--- Exercise requirements ---
Which lines below fall between the one containing "automatically gets marked as completed." and the one containing "###### Parâmetros"? Repeat them exactly, counting both of those lines, and add nothing else.

--- Records from a data source ---

☆ ☆ ☆

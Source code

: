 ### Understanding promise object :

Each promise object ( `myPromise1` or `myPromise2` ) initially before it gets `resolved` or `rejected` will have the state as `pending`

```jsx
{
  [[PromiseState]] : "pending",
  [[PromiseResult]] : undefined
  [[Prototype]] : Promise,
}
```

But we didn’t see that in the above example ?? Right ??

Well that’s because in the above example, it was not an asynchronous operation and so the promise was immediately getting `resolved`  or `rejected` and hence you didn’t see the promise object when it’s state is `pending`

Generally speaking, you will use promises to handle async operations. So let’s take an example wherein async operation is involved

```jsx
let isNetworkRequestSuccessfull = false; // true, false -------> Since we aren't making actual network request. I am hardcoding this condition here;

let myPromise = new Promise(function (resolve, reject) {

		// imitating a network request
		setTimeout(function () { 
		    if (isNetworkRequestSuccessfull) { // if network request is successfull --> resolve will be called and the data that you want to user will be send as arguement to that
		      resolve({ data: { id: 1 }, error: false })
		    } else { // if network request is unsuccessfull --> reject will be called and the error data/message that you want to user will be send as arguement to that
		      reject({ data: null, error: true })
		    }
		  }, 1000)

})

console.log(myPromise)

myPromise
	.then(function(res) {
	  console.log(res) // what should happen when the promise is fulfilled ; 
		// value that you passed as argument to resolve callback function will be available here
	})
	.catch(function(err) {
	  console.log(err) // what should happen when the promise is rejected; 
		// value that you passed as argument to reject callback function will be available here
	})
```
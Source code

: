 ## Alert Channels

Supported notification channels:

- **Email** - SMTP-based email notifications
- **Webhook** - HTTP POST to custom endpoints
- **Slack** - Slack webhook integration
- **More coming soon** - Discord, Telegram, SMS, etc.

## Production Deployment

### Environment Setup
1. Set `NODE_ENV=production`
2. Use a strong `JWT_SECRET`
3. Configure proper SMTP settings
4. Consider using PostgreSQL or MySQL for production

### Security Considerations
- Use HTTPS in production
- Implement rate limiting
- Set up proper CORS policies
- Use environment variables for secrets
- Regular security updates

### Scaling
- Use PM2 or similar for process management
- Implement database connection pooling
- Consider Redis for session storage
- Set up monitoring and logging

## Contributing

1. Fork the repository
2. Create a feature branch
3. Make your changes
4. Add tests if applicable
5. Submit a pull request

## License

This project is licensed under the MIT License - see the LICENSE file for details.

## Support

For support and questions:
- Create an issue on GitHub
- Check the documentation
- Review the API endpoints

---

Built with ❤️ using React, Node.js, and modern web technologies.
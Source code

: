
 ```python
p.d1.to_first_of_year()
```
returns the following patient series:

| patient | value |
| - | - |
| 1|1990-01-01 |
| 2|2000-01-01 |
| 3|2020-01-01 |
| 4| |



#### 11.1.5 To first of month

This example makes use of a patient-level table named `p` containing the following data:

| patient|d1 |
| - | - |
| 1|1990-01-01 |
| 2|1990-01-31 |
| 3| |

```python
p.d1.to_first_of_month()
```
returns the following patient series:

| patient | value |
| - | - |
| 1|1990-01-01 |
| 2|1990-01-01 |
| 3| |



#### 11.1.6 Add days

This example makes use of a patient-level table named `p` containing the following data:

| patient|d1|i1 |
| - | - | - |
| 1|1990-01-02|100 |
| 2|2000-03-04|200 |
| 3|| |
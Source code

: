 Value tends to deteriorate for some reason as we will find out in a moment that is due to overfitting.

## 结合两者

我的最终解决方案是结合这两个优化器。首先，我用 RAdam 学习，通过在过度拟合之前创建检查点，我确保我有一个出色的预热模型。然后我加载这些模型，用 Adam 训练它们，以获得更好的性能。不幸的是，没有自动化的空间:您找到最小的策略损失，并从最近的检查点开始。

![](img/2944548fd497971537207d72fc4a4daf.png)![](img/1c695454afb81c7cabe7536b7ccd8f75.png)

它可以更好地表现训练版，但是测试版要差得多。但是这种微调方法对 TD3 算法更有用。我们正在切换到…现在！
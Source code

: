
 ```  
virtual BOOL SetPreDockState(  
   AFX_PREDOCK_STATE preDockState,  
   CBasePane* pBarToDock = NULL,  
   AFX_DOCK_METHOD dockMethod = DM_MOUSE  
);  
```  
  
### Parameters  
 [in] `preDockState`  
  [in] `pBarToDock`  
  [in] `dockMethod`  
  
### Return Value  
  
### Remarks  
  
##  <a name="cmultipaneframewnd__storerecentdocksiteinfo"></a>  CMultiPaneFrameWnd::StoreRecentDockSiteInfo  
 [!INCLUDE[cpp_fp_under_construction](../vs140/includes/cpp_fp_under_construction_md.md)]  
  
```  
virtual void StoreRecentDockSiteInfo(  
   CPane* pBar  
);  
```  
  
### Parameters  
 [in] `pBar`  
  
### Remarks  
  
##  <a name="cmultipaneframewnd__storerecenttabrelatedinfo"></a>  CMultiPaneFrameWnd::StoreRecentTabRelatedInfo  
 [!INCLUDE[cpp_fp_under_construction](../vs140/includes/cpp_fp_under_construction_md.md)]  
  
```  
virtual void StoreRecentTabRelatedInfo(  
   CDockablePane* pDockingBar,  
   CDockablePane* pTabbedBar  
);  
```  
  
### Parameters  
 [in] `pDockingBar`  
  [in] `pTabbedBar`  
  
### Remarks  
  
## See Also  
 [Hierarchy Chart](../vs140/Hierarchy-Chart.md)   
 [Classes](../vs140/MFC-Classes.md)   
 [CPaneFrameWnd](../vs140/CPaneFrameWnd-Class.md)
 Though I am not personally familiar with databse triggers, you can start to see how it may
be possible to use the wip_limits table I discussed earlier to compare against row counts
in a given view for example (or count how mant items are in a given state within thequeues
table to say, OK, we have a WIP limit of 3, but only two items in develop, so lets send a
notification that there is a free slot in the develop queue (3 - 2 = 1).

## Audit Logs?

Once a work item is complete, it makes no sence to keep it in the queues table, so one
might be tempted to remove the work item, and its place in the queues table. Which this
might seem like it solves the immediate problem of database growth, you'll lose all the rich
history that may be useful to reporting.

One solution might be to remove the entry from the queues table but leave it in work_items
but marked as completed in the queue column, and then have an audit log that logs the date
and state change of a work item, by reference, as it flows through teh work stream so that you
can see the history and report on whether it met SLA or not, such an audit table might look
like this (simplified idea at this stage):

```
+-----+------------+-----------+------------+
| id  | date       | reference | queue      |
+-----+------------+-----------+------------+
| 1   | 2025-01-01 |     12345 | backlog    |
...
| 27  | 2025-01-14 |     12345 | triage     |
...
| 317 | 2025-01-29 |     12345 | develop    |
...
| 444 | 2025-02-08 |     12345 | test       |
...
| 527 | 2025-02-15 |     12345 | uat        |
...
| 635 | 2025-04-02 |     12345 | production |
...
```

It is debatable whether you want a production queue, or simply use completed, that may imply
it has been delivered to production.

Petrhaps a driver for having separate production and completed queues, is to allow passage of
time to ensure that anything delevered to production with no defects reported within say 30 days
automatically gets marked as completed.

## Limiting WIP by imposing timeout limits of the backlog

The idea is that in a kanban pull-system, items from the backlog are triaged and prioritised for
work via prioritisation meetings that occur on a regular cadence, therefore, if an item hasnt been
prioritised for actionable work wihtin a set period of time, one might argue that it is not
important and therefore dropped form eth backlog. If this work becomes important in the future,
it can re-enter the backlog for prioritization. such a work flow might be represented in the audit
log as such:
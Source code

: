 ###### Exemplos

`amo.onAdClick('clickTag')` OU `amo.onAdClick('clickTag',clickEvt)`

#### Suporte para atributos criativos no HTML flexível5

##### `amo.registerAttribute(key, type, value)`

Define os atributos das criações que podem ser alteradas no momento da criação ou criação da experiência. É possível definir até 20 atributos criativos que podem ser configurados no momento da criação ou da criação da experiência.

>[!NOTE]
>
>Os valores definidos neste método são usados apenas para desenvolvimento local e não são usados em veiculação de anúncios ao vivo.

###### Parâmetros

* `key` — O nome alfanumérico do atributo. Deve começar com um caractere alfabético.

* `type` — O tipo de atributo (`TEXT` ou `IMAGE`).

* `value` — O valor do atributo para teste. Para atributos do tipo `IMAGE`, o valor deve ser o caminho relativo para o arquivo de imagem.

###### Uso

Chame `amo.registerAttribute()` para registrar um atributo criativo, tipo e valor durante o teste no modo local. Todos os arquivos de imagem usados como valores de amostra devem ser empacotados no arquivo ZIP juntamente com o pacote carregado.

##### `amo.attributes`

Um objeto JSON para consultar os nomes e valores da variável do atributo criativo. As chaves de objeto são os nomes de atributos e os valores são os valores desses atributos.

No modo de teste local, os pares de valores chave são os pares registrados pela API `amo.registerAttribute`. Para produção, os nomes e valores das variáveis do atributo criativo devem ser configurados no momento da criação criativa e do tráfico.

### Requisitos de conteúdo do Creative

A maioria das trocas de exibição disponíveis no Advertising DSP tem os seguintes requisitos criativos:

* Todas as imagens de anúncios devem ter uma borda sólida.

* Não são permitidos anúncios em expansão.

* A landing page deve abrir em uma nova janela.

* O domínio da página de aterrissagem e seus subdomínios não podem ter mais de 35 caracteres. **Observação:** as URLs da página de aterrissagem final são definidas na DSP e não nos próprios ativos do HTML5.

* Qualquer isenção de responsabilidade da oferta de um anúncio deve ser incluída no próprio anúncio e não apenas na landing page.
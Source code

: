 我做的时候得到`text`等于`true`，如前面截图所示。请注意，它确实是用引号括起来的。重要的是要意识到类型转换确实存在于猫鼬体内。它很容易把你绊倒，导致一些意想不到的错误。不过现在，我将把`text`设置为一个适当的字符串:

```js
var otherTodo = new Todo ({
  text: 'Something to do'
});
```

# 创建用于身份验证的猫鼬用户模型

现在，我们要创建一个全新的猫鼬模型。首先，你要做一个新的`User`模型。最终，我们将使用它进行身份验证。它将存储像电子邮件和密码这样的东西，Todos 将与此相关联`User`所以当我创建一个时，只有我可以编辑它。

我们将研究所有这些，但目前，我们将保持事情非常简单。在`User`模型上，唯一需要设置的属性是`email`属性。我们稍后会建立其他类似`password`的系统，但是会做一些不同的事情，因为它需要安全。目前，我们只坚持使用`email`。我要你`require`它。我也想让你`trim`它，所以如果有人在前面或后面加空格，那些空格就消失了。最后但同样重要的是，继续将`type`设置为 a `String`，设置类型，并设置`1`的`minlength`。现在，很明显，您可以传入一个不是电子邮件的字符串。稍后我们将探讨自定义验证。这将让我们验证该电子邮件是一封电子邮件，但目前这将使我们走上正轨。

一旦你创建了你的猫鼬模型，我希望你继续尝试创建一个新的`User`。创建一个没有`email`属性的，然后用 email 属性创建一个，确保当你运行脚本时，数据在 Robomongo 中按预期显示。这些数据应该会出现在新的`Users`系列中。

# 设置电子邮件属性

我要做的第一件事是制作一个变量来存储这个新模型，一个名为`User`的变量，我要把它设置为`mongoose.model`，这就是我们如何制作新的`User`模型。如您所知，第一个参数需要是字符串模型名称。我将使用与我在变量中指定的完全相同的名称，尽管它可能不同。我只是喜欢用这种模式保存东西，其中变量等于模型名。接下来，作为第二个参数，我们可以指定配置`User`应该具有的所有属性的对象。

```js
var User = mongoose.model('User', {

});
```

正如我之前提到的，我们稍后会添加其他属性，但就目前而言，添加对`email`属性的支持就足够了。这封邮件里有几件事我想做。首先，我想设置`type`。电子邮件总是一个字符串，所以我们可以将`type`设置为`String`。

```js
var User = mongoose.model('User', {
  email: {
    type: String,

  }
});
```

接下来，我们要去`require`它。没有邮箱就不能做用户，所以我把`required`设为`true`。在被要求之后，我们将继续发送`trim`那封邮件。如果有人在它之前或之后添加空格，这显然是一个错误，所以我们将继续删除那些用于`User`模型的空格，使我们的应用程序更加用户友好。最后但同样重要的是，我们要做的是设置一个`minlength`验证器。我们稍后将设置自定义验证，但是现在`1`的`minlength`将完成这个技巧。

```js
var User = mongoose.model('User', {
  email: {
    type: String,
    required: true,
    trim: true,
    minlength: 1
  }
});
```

☆ ☆ ☆

--- Result below ---
automatically gets marked as completed.

## Limiting WIP by imposing timeout limits of the backlog

The idea is that in a kanban pull-system, items from the backlog are triaged and prioritised for
work via prioritisation meetings that occur on a regular cadence, therefore, if an item hasnt been
prioritised for actionable work wihtin a set period of time, one might argue that it is not
important and therefore dropped form eth backlog. If this work becomes important in the future,
it can re-enter the backlog for prioritization. such a work flow might be represented in the audit
log as such:
Source code

: ###### Exemplos

`amo.onAdClick('clickTag')` OU `amo.onAdClick('clickTag',clickEvt)`

#### Suporte para atributos criativos no HTML flexível5

##### `amo.registerAttribute(key, type, value)`

Define os atributos das criações que podem ser alteradas no momento da criação ou criação da experiência. É possível definir até 20 atributos criativos que podem ser configurados no momento da criação ou da criação da experiência.

>[!NOTE]
>
>Os valores definidos neste método são usados apenas para desenvolvimento local e não são usados em veiculação de anúncios ao vivo.

###### Parâmetros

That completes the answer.